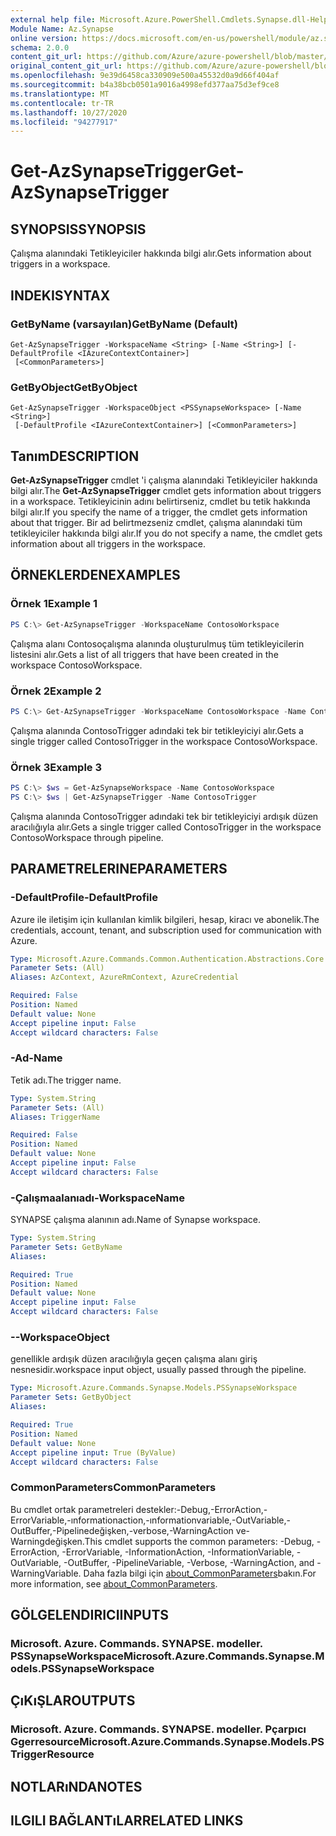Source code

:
 ```yaml
---
external help file: Microsoft.Azure.PowerShell.Cmdlets.Synapse.dll-Help.xml
Module Name: Az.Synapse
online version: https://docs.microsoft.com/en-us/powershell/module/az.synapse/get-azsynapsetrigger
schema: 2.0.0
content_git_url: https://github.com/Azure/azure-powershell/blob/master/src/Synapse/Synapse/help/Get-AzSynapseTrigger.md
original_content_git_url: https://github.com/Azure/azure-powershell/blob/master/src/Synapse/Synapse/help/Get-AzSynapseTrigger.md
ms.openlocfilehash: 9e39d6458ca330909e500a45532d0a9d66f404af
ms.sourcegitcommit: b4a38bcb0501a9016a4998efd377aa75d3ef9ce8
ms.translationtype: MT
ms.contentlocale: tr-TR
ms.lasthandoff: 10/27/2020
ms.locfileid: "94277917"
---
```

# <span data-ttu-id="76d1b-101">Get-AzSynapseTrigger</span><span class="sxs-lookup"><span data-stu-id="76d1b-101">Get-AzSynapseTrigger</span></span>

## <span data-ttu-id="76d1b-102">SYNOPSIS</span><span class="sxs-lookup"><span data-stu-id="76d1b-102">SYNOPSIS</span></span>
<span data-ttu-id="76d1b-103">Çalışma alanındaki Tetikleyiciler hakkında bilgi alır.</span><span class="sxs-lookup"><span data-stu-id="76d1b-103">Gets information about triggers in a workspace.</span></span>

## <span data-ttu-id="76d1b-104">INDEKI</span><span class="sxs-lookup"><span data-stu-id="76d1b-104">SYNTAX</span></span>

### <span data-ttu-id="76d1b-105">GetByName (varsayılan)</span><span class="sxs-lookup"><span data-stu-id="76d1b-105">GetByName (Default)</span></span>
```
Get-AzSynapseTrigger -WorkspaceName <String> [-Name <String>] [-DefaultProfile <IAzureContextContainer>]
 [<CommonParameters>]
```

### <span data-ttu-id="76d1b-106">GetByObject</span><span class="sxs-lookup"><span data-stu-id="76d1b-106">GetByObject</span></span>
```
Get-AzSynapseTrigger -WorkspaceObject <PSSynapseWorkspace> [-Name <String>]
 [-DefaultProfile <IAzureContextContainer>] [<CommonParameters>]
```

## <span data-ttu-id="76d1b-107">Tanım</span><span class="sxs-lookup"><span data-stu-id="76d1b-107">DESCRIPTION</span></span>
<span data-ttu-id="76d1b-108">**Get-AzSynapseTrigger** cmdlet 'i çalışma alanındaki Tetikleyiciler hakkında bilgi alır.</span><span class="sxs-lookup"><span data-stu-id="76d1b-108">The **Get-AzSynapseTrigger** cmdlet gets information about triggers in a workspace.</span></span> <span data-ttu-id="76d1b-109">Tetikleyicinin adını belirtirseniz, cmdlet bu tetik hakkında bilgi alır.</span><span class="sxs-lookup"><span data-stu-id="76d1b-109">If you specify the name of a trigger, the cmdlet gets information about that trigger.</span></span> <span data-ttu-id="76d1b-110">Bir ad belirtmezseniz cmdlet, çalışma alanındaki tüm tetikleyiciler hakkında bilgi alır.</span><span class="sxs-lookup"><span data-stu-id="76d1b-110">If you do not specify a name, the cmdlet gets information about all triggers in the workspace.</span></span>

## <span data-ttu-id="76d1b-111">ÖRNEKLERDEN</span><span class="sxs-lookup"><span data-stu-id="76d1b-111">EXAMPLES</span></span>

### <span data-ttu-id="76d1b-112">Örnek 1</span><span class="sxs-lookup"><span data-stu-id="76d1b-112">Example 1</span></span>
```powershell
PS C:\> Get-AzSynapseTrigger -WorkspaceName ContosoWorkspace
```

<span data-ttu-id="76d1b-113">Çalışma alanı Contosoçalışma alanında oluşturulmuş tüm tetikleyicilerin listesini alır.</span><span class="sxs-lookup"><span data-stu-id="76d1b-113">Gets a list of all triggers that have been created in the workspace ContosoWorkspace.</span></span>

### <span data-ttu-id="76d1b-114">Örnek 2</span><span class="sxs-lookup"><span data-stu-id="76d1b-114">Example 2</span></span>
```powershell
PS C:\> Get-AzSynapseTrigger -WorkspaceName ContosoWorkspace -Name ContosoTrigger
```

<span data-ttu-id="76d1b-115">Çalışma alanında ContosoTrigger adındaki tek bir tetikleyiciyi alır.</span><span class="sxs-lookup"><span data-stu-id="76d1b-115">Gets a single trigger called ContosoTrigger in the workspace ContosoWorkspace.</span></span>

### <span data-ttu-id="76d1b-116">Örnek 3</span><span class="sxs-lookup"><span data-stu-id="76d1b-116">Example 3</span></span>
```powershell
PS C:\> $ws = Get-AzSynapseWorkspace -Name ContosoWorkspace
PS C:\> $ws | Get-AzSynapseTrigger -Name ContosoTrigger
```

<span data-ttu-id="76d1b-117">Çalışma alanında ContosoTrigger adındaki tek bir tetikleyiciyi ardışık düzen aracılığıyla alır.</span><span class="sxs-lookup"><span data-stu-id="76d1b-117">Gets a single trigger called ContosoTrigger in the workspace ContosoWorkspace through pipeline.</span></span>

## <span data-ttu-id="76d1b-118">PARAMETRELERINE</span><span class="sxs-lookup"><span data-stu-id="76d1b-118">PARAMETERS</span></span>

### <span data-ttu-id="76d1b-119">-DefaultProfile</span><span class="sxs-lookup"><span data-stu-id="76d1b-119">-DefaultProfile</span></span>
<span data-ttu-id="76d1b-120">Azure ile iletişim için kullanılan kimlik bilgileri, hesap, kiracı ve abonelik.</span><span class="sxs-lookup"><span data-stu-id="76d1b-120">The credentials, account, tenant, and subscription used for communication with Azure.</span></span>

```yaml
Type: Microsoft.Azure.Commands.Common.Authentication.Abstractions.Core.IAzureContextContainer
Parameter Sets: (All)
Aliases: AzContext, AzureRmContext, AzureCredential

Required: False
Position: Named
Default value: None
Accept pipeline input: False
Accept wildcard characters: False
```

### <span data-ttu-id="76d1b-121">-Ad</span><span class="sxs-lookup"><span data-stu-id="76d1b-121">-Name</span></span>
<span data-ttu-id="76d1b-122">Tetik adı.</span><span class="sxs-lookup"><span data-stu-id="76d1b-122">The trigger name.</span></span>

```yaml
Type: System.String
Parameter Sets: (All)
Aliases: TriggerName

Required: False
Position: Named
Default value: None
Accept pipeline input: False
Accept wildcard characters: False
```

### <span data-ttu-id="76d1b-123">-Çalışmaalanıadı</span><span class="sxs-lookup"><span data-stu-id="76d1b-123">-WorkspaceName</span></span>
<span data-ttu-id="76d1b-124">SYNAPSE çalışma alanının adı.</span><span class="sxs-lookup"><span data-stu-id="76d1b-124">Name of Synapse workspace.</span></span>

```yaml
Type: System.String
Parameter Sets: GetByName
Aliases:

Required: True
Position: Named
Default value: None
Accept pipeline input: False
Accept wildcard characters: False
```

### <span data-ttu-id="76d1b-125">-</span><span class="sxs-lookup"><span data-stu-id="76d1b-125">-WorkspaceObject</span></span>
<span data-ttu-id="76d1b-126">genellikle ardışık düzen aracılığıyla geçen çalışma alanı giriş nesnesidir.</span><span class="sxs-lookup"><span data-stu-id="76d1b-126">workspace input object, usually passed through the pipeline.</span></span>

```yaml
Type: Microsoft.Azure.Commands.Synapse.Models.PSSynapseWorkspace
Parameter Sets: GetByObject
Aliases:

Required: True
Position: Named
Default value: None
Accept pipeline input: True (ByValue)
Accept wildcard characters: False
```

### <span data-ttu-id="76d1b-127">CommonParameters</span><span class="sxs-lookup"><span data-stu-id="76d1b-127">CommonParameters</span></span>
<span data-ttu-id="76d1b-128">Bu cmdlet ortak parametreleri destekler:-Debug,-ErrorAction,-ErrorVariable,-ınformationaction,-ınformationvariable,-OutVariable,-OutBuffer,-Pipelinedeğişken,-verbose,-WarningAction ve-Warningdeğişken.</span><span class="sxs-lookup"><span data-stu-id="76d1b-128">This cmdlet supports the common parameters: -Debug, -ErrorAction, -ErrorVariable, -InformationAction, -InformationVariable, -OutVariable, -OutBuffer, -PipelineVariable, -Verbose, -WarningAction, and -WarningVariable.</span></span> <span data-ttu-id="76d1b-129">Daha fazla bilgi için [about_CommonParameters](http://go.microsoft.com/fwlink/?LinkID=113216)bakın.</span><span class="sxs-lookup"><span data-stu-id="76d1b-129">For more information, see [about_CommonParameters](http://go.microsoft.com/fwlink/?LinkID=113216).</span></span>

## <span data-ttu-id="76d1b-130">GÖLGELENDIRICI</span><span class="sxs-lookup"><span data-stu-id="76d1b-130">INPUTS</span></span>

### <span data-ttu-id="76d1b-131">Microsoft. Azure. Commands. SYNAPSE. modeller. PSSynapseWorkspace</span><span class="sxs-lookup"><span data-stu-id="76d1b-131">Microsoft.Azure.Commands.Synapse.Models.PSSynapseWorkspace</span></span>

## <span data-ttu-id="76d1b-132">ÇıKıŞLAR</span><span class="sxs-lookup"><span data-stu-id="76d1b-132">OUTPUTS</span></span>

### <span data-ttu-id="76d1b-133">Microsoft. Azure. Commands. SYNAPSE. modeller. Pçarpıcı Ggerresource</span><span class="sxs-lookup"><span data-stu-id="76d1b-133">Microsoft.Azure.Commands.Synapse.Models.PSTriggerResource</span></span>

## <span data-ttu-id="76d1b-134">NOTLARıNDA</span><span class="sxs-lookup"><span data-stu-id="76d1b-134">NOTES</span></span>

## <span data-ttu-id="76d1b-135">ILGILI BAĞLANTıLAR</span><span class="sxs-lookup"><span data-stu-id="76d1b-135">RELATED LINKS</span></span>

Exercise objective: Please go through each line of the data and count those that contain the string "GetByObject"; give that number alone.

Task solution: 2